“But you just can’t do that!”
That was the refrain from the same student over and over again.
“You can’t do that!”
“Well,” I would reply, “it would appear that not only can you do that, but this author in fact has done that.”
“But it isn’t allowed. That isn’t the way that you can responsibly study this text,” she would reply.
“Who says?” I would ask.
“The guild, the discipline, my professors in biblical studies.”
It was the late 80’s and I was leading a graduate seminar reading Ched Myers’ groundbreaking book Binding the Strong Man and this student simply couldn’t believe the audacity of this author in writing such a book.
Truth be known, I thought that this student actually wanted to break out of the mold of biblical criticism that was the paradigm of the day. She wanted to engage this text as a living word, a word that spoke to all of life, maybe even a liberating word. But she was in a PhD program at a major theological consortium and it was clear to her that she had to learn the rules of the discipline and follow them.
She was bound by a paradigm and Ched Myers was willfully, maybe even gleefully, not playing by the rules.
Maybe we could say that she was bound by a strong man called ‘historical criticism’ and the possibility that Ched’s reading of the gospel of Mark could open a way to bind that very strong man, to disarm that constrictive paradigm, and set her free from the hegemony of the guild of biblical studies was simply too frightening.
I mean, if she took seriously what Ched was up to in Binding the Strong Man she would have found herself in a conflict with her advisors that would have been professional suicide.
Of course she also would have been ahead of the game in biblical studies by around ten years.
That is one of the delightful ironies of Binding the Strong Man.
What was Ched doing in that book that was so paradigm shattering?
He was setting the gospel in the context of conflicting symbolic frameworks. Nothing controversial about that anymore.
He was engaging in rhetorical criticism. These days, who isn’t?
He was reading Mark in the context of empire. Well, of course.
Ched was ahead of the curve on all of this. And maybe the fact that he was an ‘uncredentialed practitioner’ of the discipline, and had no concerns about imperial awards like ‘tenure’ and ‘refereed publications’ liberated him in such a way that he didn’t need to obey the strong men who controlled the discipline. The gender exclusive term is intentional.
He was doing symbolic, rhetorical and empire criticism long before these became more common in the field.
But you know, there was another reason why my student kept saying, “You just can’t do that.” There was something else going on in Binding the Strong Man that this student said you couldn’t do. You can’t do responsible historical scholarship if you kept on asking the text to speak into a context separated by two thousand years of historical distance.
Another shibboleth. Another deadly convention.
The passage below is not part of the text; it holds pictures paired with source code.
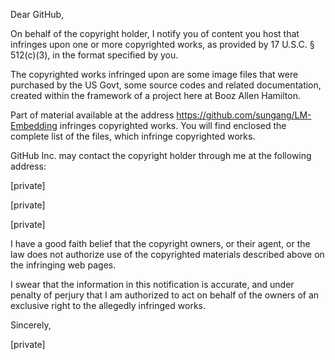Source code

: Dear GitHub,

On behalf of the copyright holder, I notify you of content you host that infringes upon one or more copyrighted works, as provided by 17 U.S.C. § 512(c)(3), in the format specified by you.

The copyrighted works infringed upon are some image files that were purchased by the US Govt, some source codes and related documentation, created within the framework of a project here at Booz Allen Hamilton.


Part of material available at the address https://github.com/sungang/LM-Embedding infringes copyrighted works. You will find enclosed the complete list of the files, which infringe copyrighted works.


GitHub Inc. may contact the copyright holder through me at the following address:

[private]

[private]

[private]


I have a good faith belief that the copyright owners, or their agent, or the law does not authorize use of the copyrighted materials described above on the infringing web pages.

I swear that the information in this notification is accurate, and under penalty of perjury that I am authorized to act on behalf of the owners of an exclusive right to the allegedly infringed works.

Sincerely,

[private]

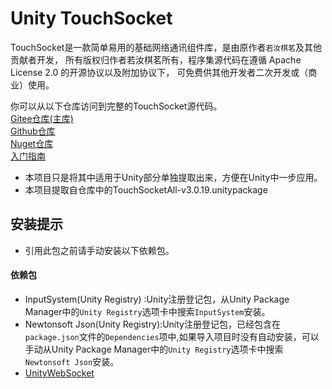 # Unity TouchSocket

TouchSocket是一款简单易用的基础网络通讯组件库，是由原作者`若汝棋茗`及其他贡献者开发，
所有版权归作者若汝棋茗所有，程序集源代码在遵循 Apache License 2.0 的开源协议以及附加协议下，
可免费供其他开发者二次开发或（商业）使用。

你可以从以下仓库访问到完整的TouchSocket源代码。  
[Gitee仓库(主库)](https://gitee.com/rrqm_home/touchsocket)  
[Github仓库](https://github.com/RRQM/TouchSocket)  
[Nuget仓库](https://www.nuget.org/profiles/rrqm)  
[入门指南](https://touchsocket.net/)

+ 本项目只是将其中适用于Unity部分单独提取出来，方便在Unity中一步应用。
+ 本项目提取自仓库中的TouchSocketAll-v3.0.19.unitypackage

## 安装提示

[//]: # (+ 本项目需要从Github中拉取依赖包，请保障Unity可以访问Github，具体可参考[Unity Package Manager无法下载github包的问题]&#40;https://blog.csdn.net/qq_39940718/article/details/133345656&#41;)

[//]: # (和[解决Unity网络问题]&#40;https://docs.unity.cn/cn/2020.3/Manual/upm-config-network.html&#41;)

[//]: # (。  )

+ 引用此包之前请手动安装以下依赖包。

#### 依赖包

+ InputSystem(Unity Registry) :Unity注册登记包，从Unity Package Manager中的`Unity Registry`选项卡中搜索`InputSystem`安装。
+ Newtonsoft Json(Unity Registry):Unity注册登记包，已经包含在`package.json`文件的`Dependencies`项中,如果导入项目时没有自动安装，可以手动从Unity Package Manager中的`Unity Registry`选项卡中搜索`Newtonsoft Json`安装。
+ [UnityWebSocket](https://github.com/psygames/UnityWebSocket)
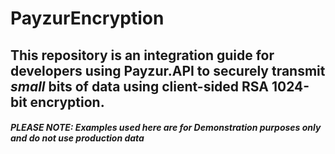 # PayzurEncryption

## This repository is an integration guide for developers using Payzur.API to securely transmit _small_ bits of data using client-sided RSA 1024-bit encryption.

##### _PLEASE NOTE: Examples used here are for Demonstration purposes only and do not use production data_
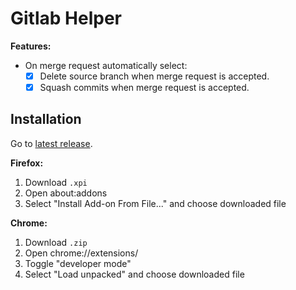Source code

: # Gitlab Helper

**Features:**

- On merge request automatically select:
  - [x] Delete source branch when merge request is accepted.
  - [x] Squash commits when merge request is accepted.

## Installation

Go to [latest release](https://github.com/FylmTM/gitlab-helper/releases/latest).

**Firefox:**

1. Download `.xpi`
1. Open about:addons
1. Select "Install Add-on From File..." and choose downloaded file

**Chrome:**

1. Download `.zip`
1. Open chrome://extensions/
1. Toggle "developer mode"
1. Select "Load unpacked" and choose downloaded file
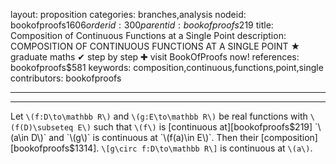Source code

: layout: proposition
categories: branches,analysis
nodeid: bookofproofs$1606
orderid: 300
parentid: bookofproofs$219
title: Composition of Continuous Functions at a Single Point
description: COMPOSITION OF CONTINUOUS FUNCTIONS AT A SINGLE POINT &#9733; graduate maths &#10004; step by step &#10010; visit BookOfProofs now!
references: bookofproofs$581
keywords: composition,continuous,functions,point,single
contributors: bookofproofs

---


---

Let `\(f:D\to\mathbb R\)` and `\(g:E\to\mathbb R\)` be real functions with `\(f(D)\subseteq E\)` such that `\(f\)` is [continuous at][bookofproofs$219] `\(a\in D\)` and `\(g\)` is continuous at `\(f(a)\in E\)`. Then their [composition][bookofproofs$1314].
`\[g\circ f:D\to\mathbb R\]`
is continuous at `\(a\)`.
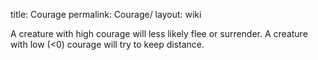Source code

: title: Courage
permalink: Courage/
layout: wiki



A creature with high courage will less likely flee or surrender. A creature with low (&lt;0) courage will try to keep distance.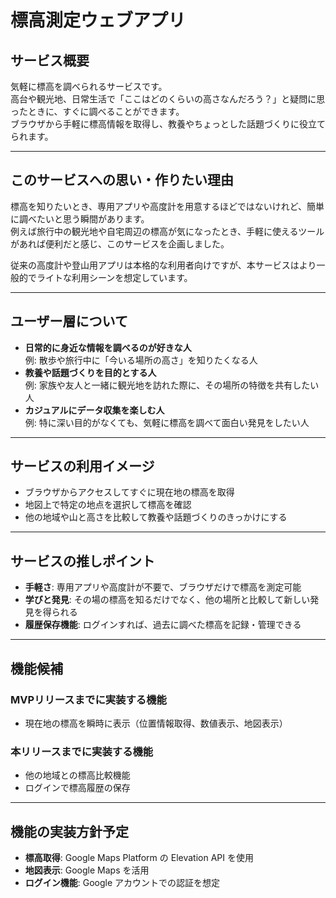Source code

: # 標高測定ウェブアプリ

## サービス概要
気軽に標高を調べられるサービスです。  
高台や観光地、日常生活で「ここはどのくらいの高さなんだろう？」と疑問に思ったときに、すぐに調べることができます。  
ブラウザから手軽に標高情報を取得し、教養やちょっとした話題づくりに役立てられます。

---

## このサービスへの思い・作りたい理由
標高を知りたいとき、専用アプリや高度計を用意するほどではないけれど、簡単に調べたいと思う瞬間があります。  
例えば旅行中の観光地や自宅周辺の標高が気になったとき、手軽に使えるツールがあれば便利だと感じ、このサービスを企画しました。  

従来の高度計や登山用アプリは本格的な利用者向けですが、本サービスはより一般的でライトな利用シーンを想定しています。

---

## ユーザー層について
- **日常的に身近な情報を調べるのが好きな人**  
  例: 散歩や旅行中に「今いる場所の高さ」を知りたくなる人  
- **教養や話題づくりを目的とする人**  
  例: 家族や友人と一緒に観光地を訪れた際に、その場所の特徴を共有したい人  
- **カジュアルにデータ収集を楽しむ人**  
  例: 特に深い目的がなくても、気軽に標高を調べて面白い発見をしたい人  

---

## サービスの利用イメージ
- ブラウザからアクセスしてすぐに現在地の標高を取得  
- 地図上で特定の地点を選択して標高を確認  
- 他の地域や山と高さを比較して教養や話題づくりのきっかけにする  

---

## サービスの推しポイント
- **手軽さ**: 専用アプリや高度計が不要で、ブラウザだけで標高を測定可能  
- **学びと発見**: その場の標高を知るだけでなく、他の場所と比較して新しい発見を得られる  
- **履歴保存機能**: ログインすれば、過去に調べた標高を記録・管理できる  

---

## 機能候補
### MVPリリースまでに実装する機能
- 現在地の標高を瞬時に表示（位置情報取得、数値表示、地図表示）  

### 本リリースまでに実装する機能
- 他の地域との標高比較機能  
- ログインで標高履歴の保存  

---

## 機能の実装方針予定
- **標高取得**: Google Maps Platform の Elevation API を使用  
- **地図表示**: Google Maps を活用  
- **ログイン機能**: Google アカウントでの認証を想定  



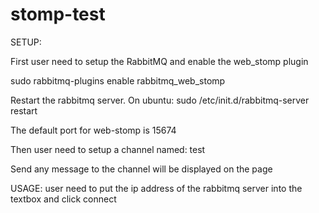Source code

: # stomp-test

SETUP:

First user need to setup the RabbitMQ and enable the web_stomp plugin

sudo rabbitmq-plugins enable rabbitmq_web_stomp

Restart the rabbitmq server. On ubuntu:
sudo /etc/init.d/rabbitmq-server restart

The default port for web-stomp is 15674

Then user need to setup a channel named: test


Send any message to the channel will be displayed on the page

USAGE:
user need to put the ip address of the rabbitmq server into the textbox and click connect
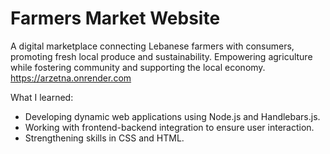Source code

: # Farmers Market Website 
A digital marketplace connecting Lebanese farmers with consumers, promoting fresh local produce and sustainability. Empowering agriculture while fostering community and supporting the local economy. 
https://arzetna.onrender.com 

What I learned: 
- Developing dynamic web applications using Node.js and Handlebars.js.
- Working with frontend-backend integration to ensure user interaction.
- Strengthening skills in CSS and HTML. 
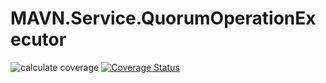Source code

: # MAVN.Service.QuorumOperationExecutor

![calculate coverage](https://github.com/OpenMAVN/MAVN.Service.QuorumOperationExecutor/workflows/calculate%20coverage/badge.svg)
[![Coverage Status](https://coveralls.io/repos/github/OpenMAVN/MAVN.Service.QuorumOperationExecutor/badge.svg?branch=master)](https://coveralls.io/github/OpenMAVN/MAVN.Service.QuorumOperationExecutor?branch=master)
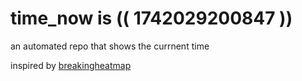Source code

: # time_now is (( 1742029200847 ))

an automated repo that shows the currnent time

inspired by [breakingheatmap](https://github.com/breakingheatmap/breakingheatmap)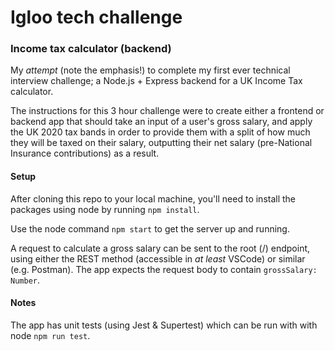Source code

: # Igloo tech challenge

### Income tax calculator (backend)

My _attempt_ (note the emphasis!) to complete my first ever technical interview challenge; a Node.js + Express backend for a UK Income Tax calculator.

The instructions for this 3 hour challenge were to create either a frontend or backend app that should take an input of a user's gross salary, and apply the UK 2020 tax bands in order to provide them with a split of how much they will be taxed on their salary, outputting their net salary (pre-National Insurance contributions) as a result.

#### Setup

After cloning this repo to your local machine, you'll need to install the packages using node by running `npm install`.

Use the node command `npm start` to get the server up and running.

A request to calculate a gross salary can be sent to the root (/) endpoint, using either the REST method (accessible in _at least_ VSCode) or similar (e.g. Postman). The app expects the request body to contain `grossSalary: Number`.

#### Notes

The app has unit tests (using Jest & Supertest) which can be run with with node `npm run test`.
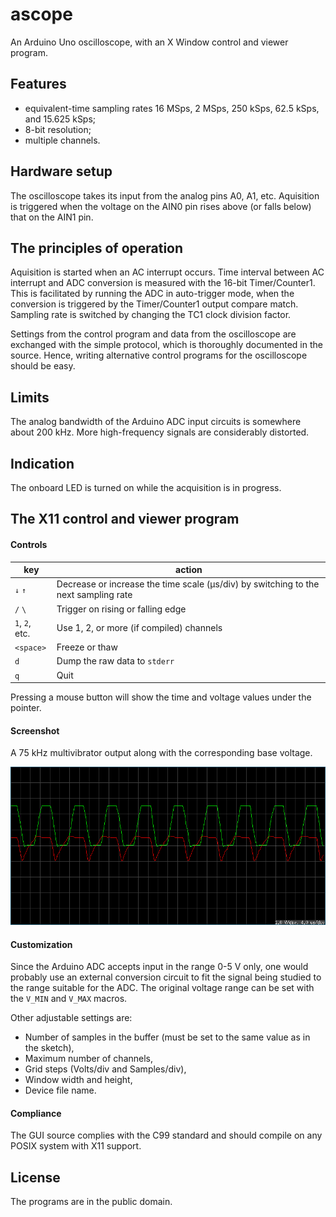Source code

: # ascope
An Arduino Uno oscilloscope, with an X Window control and viewer program.

## Features
* equivalent-time sampling rates 16 MSps, 2 MSps, 250 kSps, 62.5 kSps, and 15.625 kSps;
* 8-bit resolution;
* multiple channels.

## Hardware setup
The oscilloscope takes its input from the analog pins A0, A1, etc.
Aquisition is triggered when the voltage on the AIN0 pin rises above (or
falls below) that on the AIN1 pin.

## The principles of operation
Aquisition is started when an AC interrupt occurs. Time interval between
AC interrupt and ADC conversion is measured with the 16-bit
Timer/Counter1. This is facilitated by running the ADC in auto-trigger
mode, when the conversion is triggered by the Timer/Counter1 output
compare match. Sampling rate is switched by changing the TC1 clock
division factor.

Settings from the control program and data from the oscilloscope are
exchanged with the simple protocol, which is thoroughly documented in
the source. Hence, writing alternative control programs for the
oscilloscope should be easy.

## Limits
The analog bandwidth of the Arduino ADC input circuits is somewhere
about 200 kHz. More high-frequency signals are considerably distorted.

## Indication
The onboard LED is turned on while the acquisition is in progress.

## The X11 control and viewer program
#### Controls
key            | action
---------------|-------
`↓` `↑`        | Decrease or increase the time scale (μs/div) by switching to the next sampling rate
`/` `\`        | Trigger on rising or falling edge
`1`, `2`, etc. | Use 1, 2, or more (if compiled) channels
`<space>`      | Freeze or thaw
`d`            | Dump the raw data to `stderr`
`q`            | Quit

Pressing a mouse button will show the time and voltage values under the
pointer.

#### Screenshot
A 75 kHz multivibrator output along with the corresponding base voltage.

![](docs/mv.png)

#### Customization
Since the Arduino ADC accepts input in the range 0-5 V only, one would
probably use an external conversion circuit to fit the signal being
studied to the range suitable for the ADC. The original voltage range
can be set with the `V_MIN` and `V_MAX` macros.

Other adjustable settings are:
* Number of samples in the buffer (must be set to the same value as in the sketch),
* Maximum number of channels,
* Grid steps (Volts/div and Samples/div),
* Window width and height,
* Device file name.

#### Compliance
The GUI source complies with the C99 standard and should compile on any
POSIX system with X11 support.

## License
The programs are in the public domain.
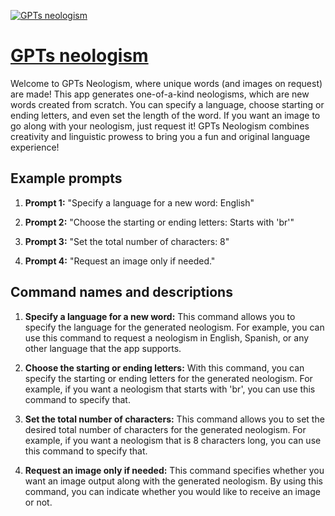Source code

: [![GPTs neologism](https://files.oaiusercontent.com/file-R0ZDq6JGyZ1FPxeqfMBrtbTW?se=2123-10-18T07%3A13%3A30Z&sp=r&sv=2021-08-06&sr=b&rscc=max-age%3D31536000%2C%20immutable&rscd=attachment%3B%20filename%3D1e3a68d9-0ef2-4ca6-8480-e3b8b8248b1f.png&sig=4CvRWv2sb53KYB7DBKk4A34I9AVGlE84EwC4fbomlcI%3D)](https://chat.openai.com/g/g-3eccqJXGD-gpts-neologism)

# [GPTs neologism](https://chat.openai.com/g/g-3eccqJXGD-gpts-neologism)

Welcome to GPTs Neologism, where unique words (and images on request) are made! This app generates one-of-a-kind neologisms, which are new words created from scratch. You can specify a language, choose starting or ending letters, and even set the length of the word. If you want an image to go along with your neologism, just request it! GPTs Neologism combines creativity and linguistic prowess to bring you a fun and original language experience!

## Example prompts

1. **Prompt 1:** "Specify a language for a new word: English"

2. **Prompt 2:** "Choose the starting or ending letters: Starts with 'br'"

3. **Prompt 3:** "Set the total number of characters: 8"

4. **Prompt 4:** "Request an image only if needed."

## Command names and descriptions

1. **Specify a language for a new word:** This command allows you to specify the language for the generated neologism. For example, you can use this command to request a neologism in English, Spanish, or any other language that the app supports.

2. **Choose the starting or ending letters:** With this command, you can specify the starting or ending letters for the generated neologism. For example, if you want a neologism that starts with 'br', you can use this command to specify that.

3. **Set the total number of characters:** This command allows you to set the desired total number of characters for the generated neologism. For example, if you want a neologism that is 8 characters long, you can use this command to specify that.

4. **Request an image only if needed:** This command specifies whether you want an image output along with the generated neologism. By using this command, you can indicate whether you would like to receive an image or not.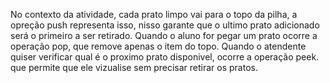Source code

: No contexto da atividade, cada prato limpo vai para o topo da pilha, a opreção push representa isso, nisso garante que o ultimo prato adicionado será o primeiro a ser retirado.
Quando o aluno for pegar um prato ocorre a operação pop, que remove apenas o item do topo.
Quando o atendente quiser verificar qual é o proximo prato disponivel, ocorre a operação peek. que permite que ele vizualise sem precisar retirar os pratos.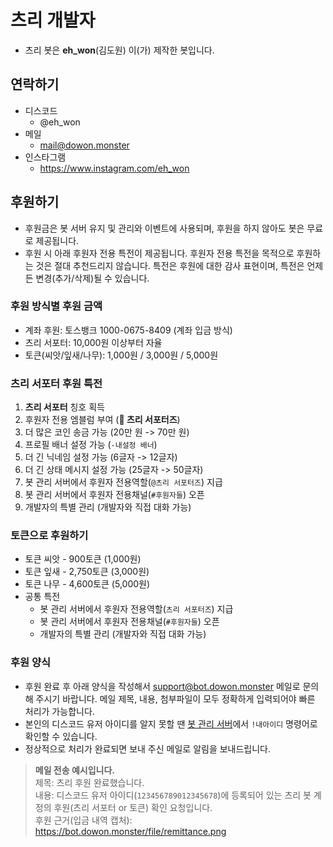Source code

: # 츠리 개발자
- 츠리 봇은 **eh_won**(김도원) 이(가) 제작한 봇입니다.

## 연락하기
- 디스코드
  - @eh_won
- 메일
  - mail@dowon.monster
- 인스타그램
  - https://www.instagram.com/eh_won

## 후원하기
- 후원금은 봇 서버 유지 및 관리와 이벤트에 사용되며, 후원을 하지 않아도 봇은 무료로 제공됩니다.
- 후원 시 아래 후원자 전용 특전이 제공됩니다. 후원자 전용 특전을 목적으로 후원하는 것은 절대 추천드리지 않습니다. 특전은 후원에 대한 감사 표현이며, 특전은 언제든 변경(추가/삭제)될 수 있습니다.

### 후원 방식별 후원 금액
- 계좌 후원: 토스뱅크 1000-0675-8409 (계좌 입금 방식)
- 츠리 서포터: 10,000원 이상부터 자율
- 토큰(씨앗/잎새/나무): 1,000원 / 3,000원 / 5,000원

### 츠리 서포터 후원 특전

1. **츠리 서포터** 칭호 획득
2. 후원자 전용 엠블럼 부여 (**🌟 츠리 서포터즈**)
3. 더 많은 코인 송금 가능 (20만 원 -> 70만 원)
4. 프로필 배너 설정 가능 (`-내설정 배너`)
5. 더 긴 닉네임 설정 가능 (6글자 -> 12글자)
6. 더 긴 상태 메시지 설정 가능 (25글자 -> 50글자)
7. 봇 관리 서버에서 후원자 전용역할(`@츠리 서포터즈`) 지급
8. 봇 관리 서버에서 후원자 전용채널(`#후원자들`) 오픈
9. 개발자의 특별 관리 (개발자와 직접 대화 가능)

### 토큰으로 후원하기

- 토큰 씨앗 - 900토큰 (1,000원)
- 토큰 잎새 - 2,750토큰 (3,000원)
- 토큰 나무 - 4,600토큰 (5,000원)
- 공통 특전
  - 봇 관리 서버에서 후원자 전용역할(`츠리 서포터즈`) 지급
  - 봇 관리 서버에서 후원자 전용채널(`#후원자들`) 오픈
  - 개발자의 특별 관리 (개발자와 직접 대화 가능)

### 후원 양식
- 후원 완료 후 아래 양식을 작성해서 support@bot.dowon.monster 메일로 문의해 주시기 바랍니다. 메일 제목, 내용, 첨부파일이 모두 정확하게 입력되어야 빠른 처리가 가능합니다.
- 본인의 디스코드 유저 아이디를 알지 못할 땐 [봇 관리 서버](https://bot.dowon.monster/join)에서 `!내아이디` 명령어로 확인할 수 있습니다.
- 정상적으로 처리가 완료되면 보내 주신 메일로 알림을 보내드립니다.

> **메일 전송 예시입니다.** \
제목: 츠리 후원 완료했습니다. \
내용: 디스코드 유저 아이디(`123456789012345678`)에 등록되어 있는 츠리 봇 계정의 후원(츠리 서포터 or 토큰) 확인 요청입니다. \
후원 근거(입금 내역 캡처): https://bot.dowon.monster/file/remittance.png
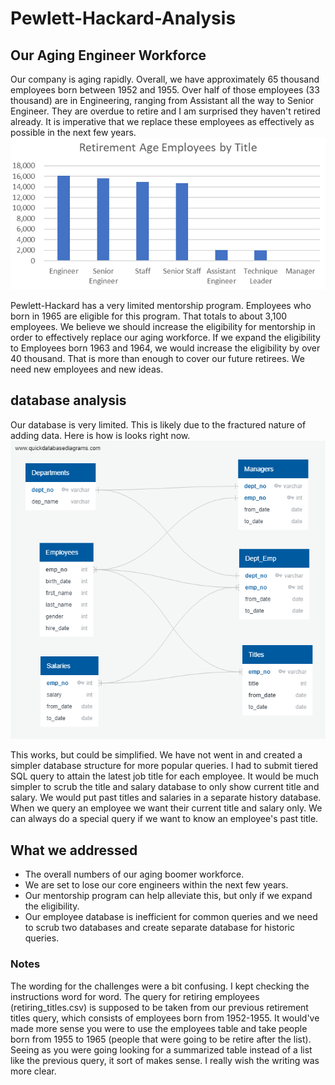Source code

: # Pewlett-Hackard-Analysis

## Our Aging Engineer Workforce

Our company is aging rapidly. Overall, we have approximately 65 thousand employees born between 1952 and 1955. Over half of those employees (33 thousand) are in Engineering, ranging from Assistant all the way to Senior Engineer. They are overdue to retire and I am surprised they haven't retired already. It is imperative that we replace these employees as effectively as possible in the next few years. 
![Retirement Age Employees by Title](https://github.com/NannGitUser/Pewlett-Hackard-Analysis/blob/master/retirement%20age%20by%20title.png)

Pewlett-Hackard has a very limited mentorship program. Employees who born in 1965 are eligible for this program. That totals to about 3,100 employees. We believe we should increase the eligibility for mentorship in order to effectively replace our aging workforce. If we expand the eligibility to Employees born 1963 and 1964, we would increase the eligibility by over 40 thousand. That is more than enough to cover our future retirees. We need new employees and new ideas. 

## database analysis
Our database is very limited. This is likely due to the fractured nature of adding data. Here is how is looks right now. 
![Employee Database Structure](https://github.com/NannGitUser/Pewlett-Hackard-Analysis/blob/master/Employee%20Database.png)

This works, but could be simplified. We have not went in and created a simpler database structure for more popular queries. I had to submit tiered SQL query to attain the latest job title for each employee. It would be much simpler to scrub the title and salary database to only show current title and salary. We would put past titles and salaries in a separate history database. When we query an employee we want their current title and salary only. We can always do a special query if we want to know an employee's past title. 

## What we addressed
* The overall numbers of our aging boomer workforce.
* We are set to lose our core engineers within the next few years.
* Our mentorship program can help alleviate this, but only if we expand the eligibility.
* Our employee database is inefficient for common queries and we need to scrub two databases and create separate database for historic queries. 

### Notes
The wording for the challenges were a bit confusing. I kept checking the instructions word for word. The query for retiring employees (retiring_titles.csv) is supposed to be taken from our previous retirement titles query, which consists of employees born from 1952-1955. It would've made more sense you were to use the employees table and take people born from 1955 to 1965 (people that were going to be retire after the list). Seeing as you were going looking for a summarized table instead of a list like the previous query, it sort of makes sense. I really wish the writing was more clear. 
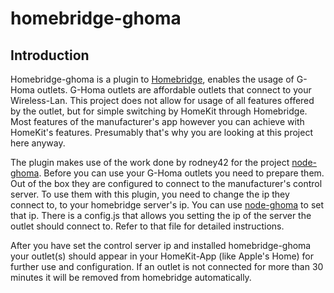 # homebridge-ghoma

Introduction
------------

Homebridge-ghoma is a plugin to [Homebridge][], enables the usage of G-Homa outlets. G-Homa outlets are affordable outlets that connect to your Wireless-Lan. This project does not allow for usage of all features offered by the outlet, but for simple switching by HomeKit through Homebridge. Most features of the manufacturer's app however you can achieve with HomeKit's features. Presumably that's why you are looking at this project here anyway.

  [homebridge]: https://github.com/nfarina/homebridge
  
The plugin makes use of the work done by rodney42 for the project [node-ghoma][]. Before you can use your G-Homa outlets you need to prepare them. Out of the box they are configured to connect to the manufacturer's control server. To use them with this plugin, you need to change the ip they connect to, to your homebridge server's ip. You can use [node-ghoma][] to set that ip. There is a config.js that allows you setting the ip of the server the outlet should connect to. Refer to that file for detailed instructions.

  [node-ghoma]: https://github.com/rodney42/node-ghoma
  
After you have set the control server ip and installed homebridge-ghoma your outlet(s) should appear in your HomeKit-App (like Apple's Home) for further use and configuration. If an outlet is not connected for more than 30 minutes it will be removed from homebridge automatically.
Another bit of scholarly pretence.
All set up to keep the text distant at best, silent at worse.
Ched refused to leave the text in the first century.
He insisted that it would bear fruit in our lives at the end of modernity or there was no point in taking the effort to read it so closely.
He demanded that we see the strong man in the form of colonialism,
corporate greed, state violence, racism and sexism.
This is the only way to honor this text and to read it with integrity.
And he called us to wrestle with Mark,
and through Mark to wrestle with Jesus,
until we were limping from the struggle, until we were set free.
Readings under the presumption of objective neutrality necessarily did violence to the text and indeed continued the imperial violence against the one to whom this text bears witness.
Ched Myers turns 60 years old on February 1.
That means that he was an audacious, in-your-face-with-nothing-to-lose punk in his early 30’s when he wrote Binding the Strong Man
He still is an audacious, in-your-face-with-nothing-to-lose punk.
And he’s still ten years ahead of the guild.
That’s why I love him.
Happy Birthday Ched!
7 Responses to “Ched Myers: 60 years old and still ahead of the game”
Wes Howard-Brook
Exactly right, Brian. Thanks for saying it.
Ric Hudgens
Amen.
Thanks be to God!
Grant LeMarquand
I recently re-read ‘Binding’ and was amazed at the ways CM not only read the text with an eye to its meaning today in the context of empire (something too few in guild did at that point…actually not enough are doing it now, although things have shifted a fair bit) – but how well he did his historical and literary work. A brilliant book.
Grant
Brian Walsh
Hey Grant. Were you in that seminar where we read Binding together? Somehow I think that you were. How does this stuff fly now in your ministry in the Horn of Africa?
Grant LeMarquand
i was…long ago.
i taught a course on the marcan passion narrative in egypt a few months back – i used a fair bit of ‘binding’ – most students loved it…a few had watched a bit too much ‘christian’ tv
grant
Mike Rogers
I would be stuck in thick, gooey, evangelical muck apart from Ched’s works. .
Jarrod McKenna
Thank God for the prophetic witness (and mentoring/friendship) of brother Ched to so many.